(Document images with source code)
=== Section Start ===

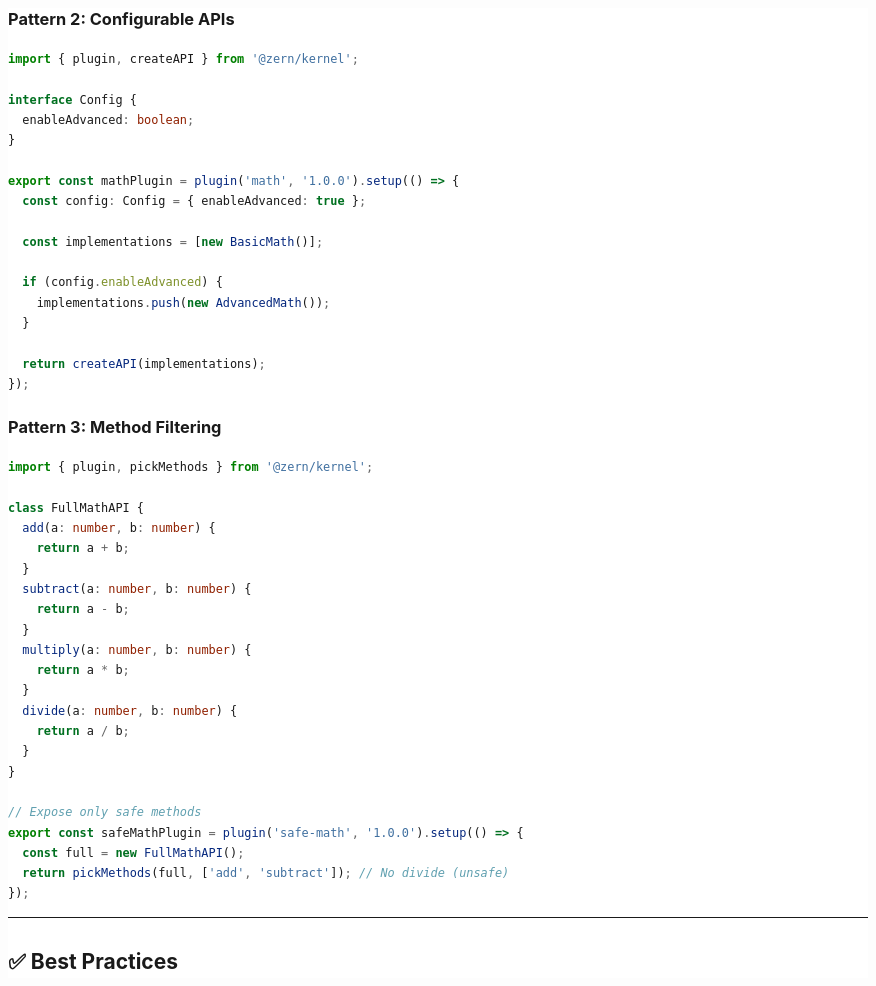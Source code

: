 ### Pattern 2: Configurable APIs

```typescript
import { plugin, createAPI } from '@zern/kernel';

interface Config {
  enableAdvanced: boolean;
}

export const mathPlugin = plugin('math', '1.0.0').setup(() => {
  const config: Config = { enableAdvanced: true };

  const implementations = [new BasicMath()];

  if (config.enableAdvanced) {
    implementations.push(new AdvancedMath());
  }

  return createAPI(implementations);
});
```

### Pattern 3: Method Filtering

```typescript
import { plugin, pickMethods } from '@zern/kernel';

class FullMathAPI {
  add(a: number, b: number) {
    return a + b;
  }
  subtract(a: number, b: number) {
    return a - b;
  }
  multiply(a: number, b: number) {
    return a * b;
  }
  divide(a: number, b: number) {
    return a / b;
  }
}

// Expose only safe methods
export const safeMathPlugin = plugin('safe-math', '1.0.0').setup(() => {
  const full = new FullMathAPI();
  return pickMethods(full, ['add', 'subtract']); // No divide (unsafe)
});
```

---

## ✅ Best Practices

=== Section End ===

Answer with a single number: the count of lines in the records that contain "import".

2